►

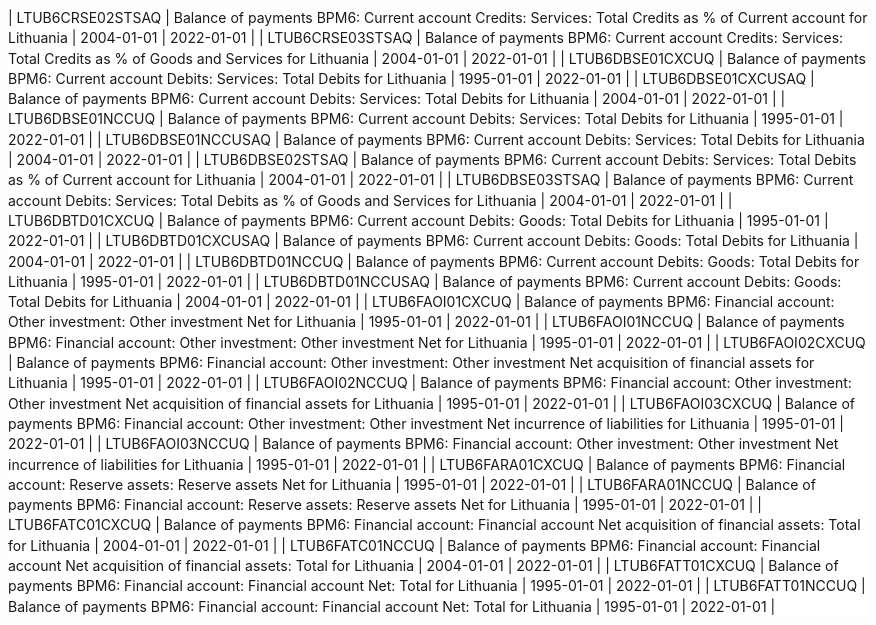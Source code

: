 | LTUB6CRSE02STSAQ    | Balance of payments BPM6: Current account Credits: Services: Total Credits as % of Current account for Lithuania                                                                      | 2004-01-01          | 2022-01-01        |
| LTUB6CRSE03STSAQ    | Balance of payments BPM6: Current account Credits: Services: Total Credits as % of Goods and Services for Lithuania                                                                   | 2004-01-01          | 2022-01-01        |
| LTUB6DBSE01CXCUQ    | Balance of payments BPM6: Current account Debits: Services: Total Debits for Lithuania                                                                                                | 1995-01-01          | 2022-01-01        |
| LTUB6DBSE01CXCUSAQ  | Balance of payments BPM6: Current account Debits: Services: Total Debits for Lithuania                                                                                                | 2004-01-01          | 2022-01-01        |
| LTUB6DBSE01NCCUQ    | Balance of payments BPM6: Current account Debits: Services: Total Debits for Lithuania                                                                                                | 1995-01-01          | 2022-01-01        |
| LTUB6DBSE01NCCUSAQ  | Balance of payments BPM6: Current account Debits: Services: Total Debits for Lithuania                                                                                                | 2004-01-01          | 2022-01-01        |
| LTUB6DBSE02STSAQ    | Balance of payments BPM6: Current account Debits: Services: Total Debits as % of Current account for Lithuania                                                                        | 2004-01-01          | 2022-01-01        |
| LTUB6DBSE03STSAQ    | Balance of payments BPM6: Current account Debits: Services: Total Debits as % of Goods and Services for Lithuania                                                                     | 2004-01-01          | 2022-01-01        |
| LTUB6DBTD01CXCUQ    | Balance of payments BPM6: Current account Debits: Goods: Total Debits for Lithuania                                                                                                   | 1995-01-01          | 2022-01-01        |
| LTUB6DBTD01CXCUSAQ  | Balance of payments BPM6: Current account Debits: Goods: Total Debits for Lithuania                                                                                                   | 2004-01-01          | 2022-01-01        |
| LTUB6DBTD01NCCUQ    | Balance of payments BPM6: Current account Debits: Goods: Total Debits for Lithuania                                                                                                   | 1995-01-01          | 2022-01-01        |
| LTUB6DBTD01NCCUSAQ  | Balance of payments BPM6: Current account Debits: Goods: Total Debits for Lithuania                                                                                                   | 2004-01-01          | 2022-01-01        |
| LTUB6FAOI01CXCUQ    | Balance of payments BPM6: Financial account: Other investment: Other investment Net for Lithuania                                                                                     | 1995-01-01          | 2022-01-01        |
| LTUB6FAOI01NCCUQ    | Balance of payments BPM6: Financial account: Other investment: Other investment Net for Lithuania                                                                                     | 1995-01-01          | 2022-01-01        |
| LTUB6FAOI02CXCUQ    | Balance of payments BPM6: Financial account: Other investment: Other investment Net acquisition of financial assets for Lithuania                                                     | 1995-01-01          | 2022-01-01        |
| LTUB6FAOI02NCCUQ    | Balance of payments BPM6: Financial account: Other investment: Other investment Net acquisition of financial assets for Lithuania                                                     | 1995-01-01          | 2022-01-01        |
| LTUB6FAOI03CXCUQ    | Balance of payments BPM6: Financial account: Other investment: Other investment Net incurrence of liabilities for Lithuania                                                           | 1995-01-01          | 2022-01-01        |
| LTUB6FAOI03NCCUQ    | Balance of payments BPM6: Financial account: Other investment: Other investment Net incurrence of liabilities for Lithuania                                                           | 1995-01-01          | 2022-01-01        |
| LTUB6FARA01CXCUQ    | Balance of payments BPM6: Financial account: Reserve assets: Reserve assets Net for Lithuania                                                                                         | 1995-01-01          | 2022-01-01        |
| LTUB6FARA01NCCUQ    | Balance of payments BPM6: Financial account: Reserve assets: Reserve assets Net for Lithuania                                                                                         | 1995-01-01          | 2022-01-01        |
| LTUB6FATC01CXCUQ    | Balance of payments BPM6: Financial account: Financial account Net acquisition of financial assets: Total for Lithuania                                                               | 2004-01-01          | 2022-01-01        |
| LTUB6FATC01NCCUQ    | Balance of payments BPM6: Financial account: Financial account Net acquisition of financial assets: Total for Lithuania                                                               | 2004-01-01          | 2022-01-01        |
| LTUB6FATT01CXCUQ    | Balance of payments BPM6: Financial account: Financial account Net: Total for Lithuania                                                                                               | 1995-01-01          | 2022-01-01        |
| LTUB6FATT01NCCUQ    | Balance of payments BPM6: Financial account: Financial account Net: Total for Lithuania                                                                                               | 1995-01-01          | 2022-01-01        |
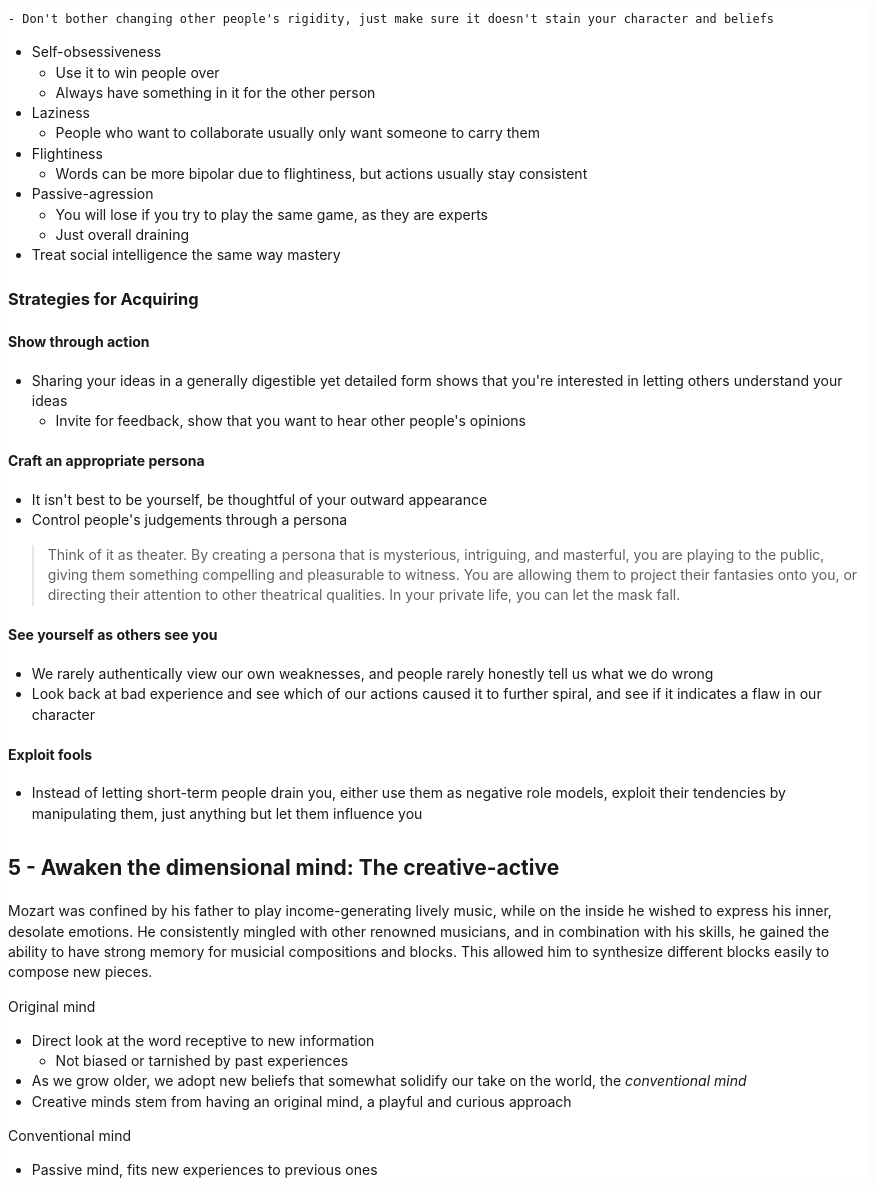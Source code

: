 	- Don't bother changing other people's rigidity, just make sure it doesn't stain your character and beliefs
- Self-obsessiveness
	- Use it to win people over
	- Always have something in it for the other person
- Laziness
	- People who want to collaborate usually only want someone to carry them
- Flightiness
	- Words can be more bipolar due to flightiness, but actions usually stay consistent
- Passive-agression
	- You will lose if you try to play the same game, as they are experts
	- Just overall draining
- Treat social intelligence the same way mastery
### Strategies for Acquiring
#### Show through action
- Sharing your ideas in a generally digestible yet detailed form shows that you're interested in letting others understand your ideas
	- Invite for feedback, show that you want to hear other people's opinions
#### Craft an appropriate persona
- It isn't best to be yourself, be thoughtful of your outward appearance
- Control people's judgements through a persona
> Think of it as theater. By creating a persona that is mysterious, intriguing, and masterful, you are playing to the public, giving them something compelling and pleasurable to witness. You are allowing them to project their fantasies onto you, or directing their attention to other theatrical qualities. In your private life, you can let the mask fall. 
#### See yourself as others see you
- We rarely authentically view our own weaknesses, and people rarely honestly tell us what we do wrong
- Look back at bad experience and see which of our actions caused it to further spiral, and see if it indicates a flaw in our character
#### Exploit fools
- Instead of letting short-term people drain you, either use them as negative role models, exploit their tendencies by manipulating them, just anything but let them influence you
## 5 - Awaken the dimensional mind: The creative-active
Mozart was confined by his father to play income-generating lively music, while on the inside he wished to express his inner, desolate emotions. He consistently mingled with other renowned musicians, and in combination with his skills, he gained the ability to have strong memory for musicial compositions and blocks. This allowed him to synthesize different blocks easily to compose new pieces.

Original mind
- Direct look at the word receptive to new information
	- Not biased or tarnished by past experiences
- As we grow older, we adopt new beliefs that somewhat solidify our take on the world, the *conventional mind*
- Creative minds stem from having an original mind, a playful and curious approach

Conventional mind
- Passive mind, fits new experiences to previous ones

◄

• [Exercise prompt] Of the lines above, extract only those from the line with "Credits as % of Current" to the line with "Debits as % of Current", both included, exactly as written.

• [Solution below]
: | LTUB6CRSE02STSAQ    | Balance of payments BPM6: Current account Credits: Services: Total Credits as % of Current account for Lithuania                                                                      | 2004-01-01          | 2022-01-01        |
| LTUB6CRSE03STSAQ    | Balance of payments BPM6: Current account Credits: Services: Total Credits as % of Goods and Services for Lithuania                                                                   | 2004-01-01          | 2022-01-01        |
| LTUB6DBSE01CXCUQ    | Balance of payments BPM6: Current account Debits: Services: Total Debits for Lithuania                                                                                                | 1995-01-01          | 2022-01-01        |
| LTUB6DBSE01CXCUSAQ  | Balance of payments BPM6: Current account Debits: Services: Total Debits for Lithuania                                                                                                | 2004-01-01          | 2022-01-01        |
| LTUB6DBSE01NCCUQ    | Balance of payments BPM6: Current account Debits: Services: Total Debits for Lithuania                                                                                                | 1995-01-01          | 2022-01-01        |
| LTUB6DBSE01NCCUSAQ  | Balance of payments BPM6: Current account Debits: Services: Total Debits for Lithuania                                                                                                | 2004-01-01          | 2022-01-01        |
| LTUB6DBSE02STSAQ    | Balance of payments BPM6: Current account Debits: Services: Total Debits as % of Current account for Lithuania                                                                        | 2004-01-01          | 2022-01-01        |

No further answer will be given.